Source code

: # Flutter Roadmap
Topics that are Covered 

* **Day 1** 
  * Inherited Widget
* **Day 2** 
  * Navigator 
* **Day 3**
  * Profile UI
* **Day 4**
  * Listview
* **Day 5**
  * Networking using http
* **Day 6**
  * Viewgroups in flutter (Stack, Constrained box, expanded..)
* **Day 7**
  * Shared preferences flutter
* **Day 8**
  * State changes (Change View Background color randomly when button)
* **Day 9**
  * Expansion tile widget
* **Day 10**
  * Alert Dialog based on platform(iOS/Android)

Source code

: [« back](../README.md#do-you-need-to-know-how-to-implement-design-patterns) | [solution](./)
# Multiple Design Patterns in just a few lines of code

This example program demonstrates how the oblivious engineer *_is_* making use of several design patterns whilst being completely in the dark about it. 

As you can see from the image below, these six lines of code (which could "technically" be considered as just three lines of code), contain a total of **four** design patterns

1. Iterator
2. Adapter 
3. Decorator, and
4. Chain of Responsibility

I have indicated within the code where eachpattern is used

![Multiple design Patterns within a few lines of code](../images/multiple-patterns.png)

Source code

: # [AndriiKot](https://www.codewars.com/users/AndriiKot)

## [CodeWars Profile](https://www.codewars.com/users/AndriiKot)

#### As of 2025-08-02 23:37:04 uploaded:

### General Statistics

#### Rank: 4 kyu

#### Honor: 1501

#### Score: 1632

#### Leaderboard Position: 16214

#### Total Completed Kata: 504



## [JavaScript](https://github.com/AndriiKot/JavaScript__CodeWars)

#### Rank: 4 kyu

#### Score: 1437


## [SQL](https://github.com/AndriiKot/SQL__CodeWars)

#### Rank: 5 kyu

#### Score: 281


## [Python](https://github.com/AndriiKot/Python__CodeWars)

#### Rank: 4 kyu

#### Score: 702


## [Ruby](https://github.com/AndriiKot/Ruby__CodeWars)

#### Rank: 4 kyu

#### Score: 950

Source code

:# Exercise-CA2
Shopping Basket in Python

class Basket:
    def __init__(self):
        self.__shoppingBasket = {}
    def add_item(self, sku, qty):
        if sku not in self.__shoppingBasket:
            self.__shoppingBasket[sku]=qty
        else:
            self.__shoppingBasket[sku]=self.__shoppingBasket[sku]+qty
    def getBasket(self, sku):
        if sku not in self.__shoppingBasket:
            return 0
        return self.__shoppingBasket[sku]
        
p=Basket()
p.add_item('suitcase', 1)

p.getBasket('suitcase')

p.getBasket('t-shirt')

**Exercise**
Beginning with the line that contains "self.__shoppingBasket[sku]=qty" and ending with the last line of the data above, return those lines exactly and nothing else.

**Completed exercise**
            self.__shoppingBasket[sku]=qty
        else:
            self.__shoppingBasket[sku]=self.__shoppingBasket[sku]+qty
    def getBasket(self, sku):
        if sku not in self.__shoppingBasket:
            return 0
        return self.__shoppingBasket[sku]
        
p=Basket()
p.add_item('suitcase', 1)

p.getBasket('suitcase')

p.getBasket('t-shirt')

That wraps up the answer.